____ MATERIALS PROVIDED
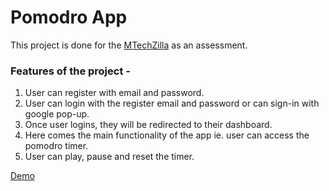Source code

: # Pomodro App
This project is done for the [MTechZilla](https://mtechzilla.com/) as an assessment. 

### Features of the project -
1. User can register with email and password.
2. User can login with the register email and password or can sign-in with google pop-up.
3. Once user logins, they will be redirected to their dashboard.
4. Here comes the main functionality of the app ie. user can access the pomodro timer.
5. User can play, pause and reset the timer.

[Demo](https://papaya-mochi-962204.netlify.app)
________
> _ACTIVITY_:
Give the lines from the one containing "5. User can play, pause and reset the timer." through the end of the entries again, exactly as written and with no other lines.

> _RESULT OF THIS EXERCISE_:
5. User can play, pause and reset the timer.

[Demo](https://papaya-mochi-962204.netlify.app)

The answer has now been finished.